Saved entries

== Segment start ==

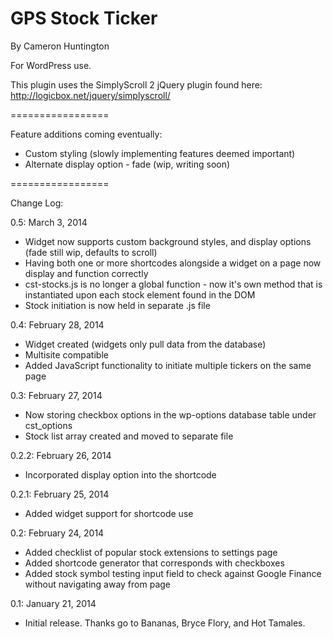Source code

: GPS Stock Ticker
=================

By Cameron Huntington

For WordPress use.
                                                                               
This plugin uses the SimplyScroll 2 jQuery plugin found here:
http://logicbox.net/jquery/simplyscroll/

=================

Feature additions coming eventually:

  - Custom styling (slowly implementing features deemed important)
  - Alternate display option - fade (wip, writing soon)

=================

Change Log:

0.5: March 3, 2014

  - Widget now supports custom background styles, and display options (fade still wip, defaults to scroll)
  - Having both one or more shortcodes alongside a widget on a page now display and function correctly
  - cst-stocks.js is no longer a global function - now it's own method that is instantiated upon each stock element found in the DOM
  - Stock initiation is now held in separate .js file

0.4: February 28, 2014

  - Widget created (widgets only pull data from the database)
  - Multisite compatible
  - Added JavaScript functionality to initiate multiple tickers on the same page

0.3: February 27, 2014

  - Now storing checkbox options in the wp-options database table under cst_options
  - Stock list array created and moved to separate file

0.2.2: February 26, 2014

  - Incorporated display option into the shortcode

0.2.1: February 25, 2014

  - Added widget support for shortcode use

0.2: February 24, 2014

  - Added checklist of popular stock extensions to settings page
  - Added shortcode generator that corresponds with checkboxes
  - Added stock symbol testing input field to check against Google Finance without navigating away from page

0.1: January 21, 2014

  - Initial release. Thanks go to Bananas, Bryce Flory, and Hot Tamales.

<!--                                                       I7I
                                     I              I77I           ??
                                ZZ$7            II777III 77IIIII????
                             OOZZ$   OZZZZZZ$$$77777777777777777????
                           OOOOOZZOOOZZZZZZZ$7777$$$$$$$$77777I????
               ZZZZOOOZZZZZZZZZZZZZZZZZZZZZ$8OOO7IIIII7Z$77IIIII???
           $ZOOOO8OOOOOOOOOZZZZZZZZZZZZZZZZZZ$77ZOOOOOZ$ZZIIIII???
        =$OO8888OOOOOOOOOZZOOOZZZZZZZZZZZZZZZZZZZZZZ$7IZ$ZZZ$$ZI? 7777777
      7+OO8888OOOOOOOOOOI?+++?IIZZZZZZZZZZZZZZZZZZZ$IOZZZZZZZ7I?$$$$$$$77III77
     7?$88888OOOOOOOZ???+IOZZZZZZZZZZZZZZZZZZZZZ$$I$OZZZZZZ$IIZIIII??????
    77?I8888OOOOZI?III?8ZZZZZZZZZZZZZZZZOOZZZZ$I78OOOOZZZZ$ZZI77IIIIII?????
  O8$O8888OOOOOOOOOOZZZZZZZZZZZZZZZ8 MMOZZZZZ888OOOOOZOZZZZIII7             ?
 ZD8Z88888OOOOOZZZZZZ$$7777$ZZO8NM   DZZZZZZZZZZO$$$$$77Z$IIIII$777
 DD 88888OOOOZZZZZZZ7II$8D$8DZZ    ZZZZZZZZZZZZZZZZZIOOZZZI7$77777777I
8D     88OOOOO8 MM   D8OZZO      MZZZZZZZZZZZZZZZZZZ$OOOZII$$$77II???I
8DM                            M8ZZZZOOOOOOOOOZZZZ$ZOOOII$$$II
8DMM    MM                   M8ZZZZOOOOO88888OZZ$?ZZZ7$$$$III
 8MMMM 888OM              M ZZZZZZOOO888888OOZZ$ZZZZZ$$$$
 DDDDDD88OOOOOD MMMMM  OZZZZZZZZZOO88888DOOOZZZZZZZZZ$$
  8D8DD88OOOOOZZZZZZZZZZZZZZZZZZZO888DD 7O8OZZZZZZZZ
  88D8D888OOOOZZZZZZZZZZZZZZZZZZZOODDD Z$O8ZZZZZ
    ZODD8OOOOOZZZZZZZZZZZZZZZZO88$   77$O8ZZZZZ
     DI??7$ZOO88888888888O$I      M=OIO88ZZZ
       DD MMMM  DDD           MM$~OIZOD8ZZ
        8DDD               $::OO7$O888OZ
         MDDDDD        OOZZZZZO88D8OO
           MDDDD8888888888DDDDD8OO
              DDDDDDDD888888OO 												-->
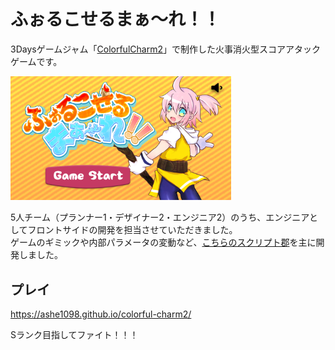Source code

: # ふぉるこせるまぁ～れ！！

3Daysゲームジャム「[ColorfulCharm2](https://peatix.com/event/1889715)」で制作した火事消火型スコアアタックゲームです。

<img src="https://raw.githubusercontent.com/ashe1098/colorful-charm2/main/images/title.png" width=70%>

5人チーム（プランナー1・デザイナー2・エンジニア2）のうち、エンジニアとしてフロントサイドの開発を担当させていただきました。  
ゲームのギミックや内部パラメータの変動など、[こちらのスクリプト郡](/Scripts/GamePlay)を主に開発しました。

## プレイ

https://ashe1098.github.io/colorful-charm2/

Sランク目指してファイト！！！
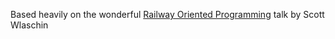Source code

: Based heavily on the wonderful [Railway Oriented Programming](https://fsharpforfunandprofit.com/rop) talk by Scott Wlaschin
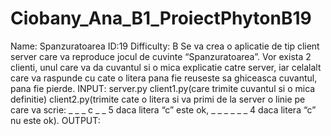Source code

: # Ciobany_Ana_B1_ProiectPhytonB19
Name: Spanzuratoarea ID:19 Difficulty: B
Se va crea o aplicatie de tip client server care va reproduce jocul de cuvinte
“Spanzuratoarea”. Vor exista 2 clienti, unul care va da cuvantul si o mica explicatie catre
server, iar celalalt care va raspunde cu cate o litera pana fie reuseste sa ghiceasca cuvantul,
pana fie pierde.
INPUT: server.py
client1.py(care trimite cuvantul si o mica definitie)
client2.py(trimite cate o litera si va primi de la server o linie pe care va scrie:
_ _ _ c _ _ 5 daca litera “c” este ok, _ _ _ _ _ _ 4 daca litera “c” nu este ok).
OUTPUT:
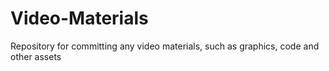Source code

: # Video-Materials
Repository for committing any video materials, such as graphics, code and other assets
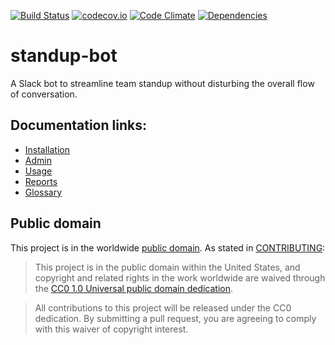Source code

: [![Build Status](https://travis-ci.org/18F/standup-slack-bot.svg?branch=develop)](https://travis-ci.org/18F/standup-bot)
[![codecov.io](https://codecov.io/github/18F/standup-slack-bot/coverage.svg?branch=develop)](https://codecov.io/github/18F/standup-bot?branch=develop)
[![Code Climate](https://codeclimate.com/github/18F/standup-slack-bot/badges/gpa.svg)](https://codeclimate.com/github/18F/standup-bot)
[![Dependencies](https://david-dm.org/18f/standup-slack-bot.svg)](https://david-dm.org/18f/standup-bot)

# standup-bot

A Slack bot to streamline team standup without disturbing the overall flow of conversation.

## Documentation links:

- [Installation](documentation/installation.md)
- [Admin](documentation/admin.md)
- [Usage](documentation/interaction.md)
- [Reports](documentation/reports.md)
- [Glossary](documentation/glossary.md)

## Public domain

This project is in the worldwide [public domain](LICENSE.md).   As stated in [CONTRIBUTING](CONTRIBUTING.md):

> This project is in the public domain within   the United States, and copyright and related rights in the work worldwide are waived through   the [CC0 1.0 Universal public domain dedication](https://creativecommons.org/publicdomain/zero/1.0/).  

> All contributions to this project will be released under the CC0 dedication. By submitting a   pull request, you are agreeing to comply with this waiver of copyright interest.
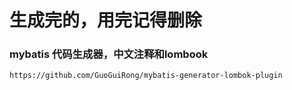 # 生成完的，用完记得删除


### mybatis 代码生成器，中文注释和lombook
    https://github.com/GuoGuiRong/mybatis-generator-lombok-plugin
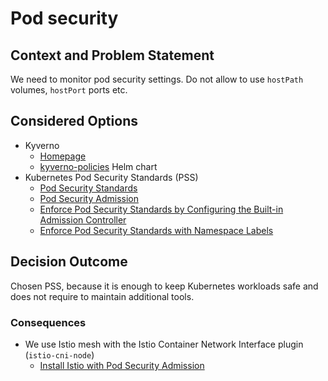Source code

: # Pod security

## Context and Problem Statement

We need to monitor pod security settings. Do not allow to use `hostPath` volumes, `hostPort` ports etc.

## Considered Options

- Kyverno
  - [Homepage](https://kyverno.io/)
  - [kyverno-policies](https://github.com/kyverno/kyverno/tree/main/charts/kyverno-policies) Helm chart
- Kubernetes Pod Security Standards (PSS)
  - [Pod Security Standards](https://kubernetes.io/docs/concepts/security/pod-security-standards/)
  - [Pod Security Admission](https://kubernetes.io/docs/concepts/security/pod-security-admission/)
  - [Enforce Pod Security Standards by Configuring the Built-in Admission Controller](https://kubernetes.io/docs/tasks/configure-pod-container/enforce-standards-admission-controller/)
  - [Enforce Pod Security Standards with Namespace Labels](https://kubernetes.io/docs/tasks/configure-pod-container/enforce-standards-namespace-labels/)

## Decision Outcome

Chosen PSS, because it is enough to keep Kubernetes workloads safe and does not require to maintain additional tools.

### Consequences

- We use Istio mesh with the Istio Container Network Interface plugin (`istio-cni-node`)
  - [Install Istio with Pod Security Admission](https://istio.io/latest/docs/setup/additional-setup/pod-security-admission/)
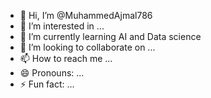 - 👋 Hi, I’m @MuhammedAjmal786
- 👀 I’m interested in ...
- 🌱 I’m currently learning AI and Data science
- 💞️ I’m looking to collaborate on ...
- 📫 How to reach me ...
- 😄 Pronouns: ...
- ⚡ Fun fact: ...

<!---
MuhammedAjmal786/MuhammedAjmal786 is a ✨ special ✨ repository because its `README.md` (this file) appears on your GitHub profile.
You can click the Preview link to take a look at your changes.
--->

== Segment end ==

# YOUR TASK:
Retype the records above word for word, from their first line through the line containing "- Having both", and leave out every picture.

# ANSWER BOX:
Source code

: GPS Stock Ticker
=================

By Cameron Huntington

For WordPress use.
                                                                               
This plugin uses the SimplyScroll 2 jQuery plugin found here:
http://logicbox.net/jquery/simplyscroll/

=================

Feature additions coming eventually:

  - Custom styling (slowly implementing features deemed important)
  - Alternate display option - fade (wip, writing soon)

=================

Change Log:

0.5: March 3, 2014

  - Widget now supports custom background styles, and display options (fade still wip, defaults to scroll)
  - Having both one or more shortcodes alongside a widget on a page now display and function correctly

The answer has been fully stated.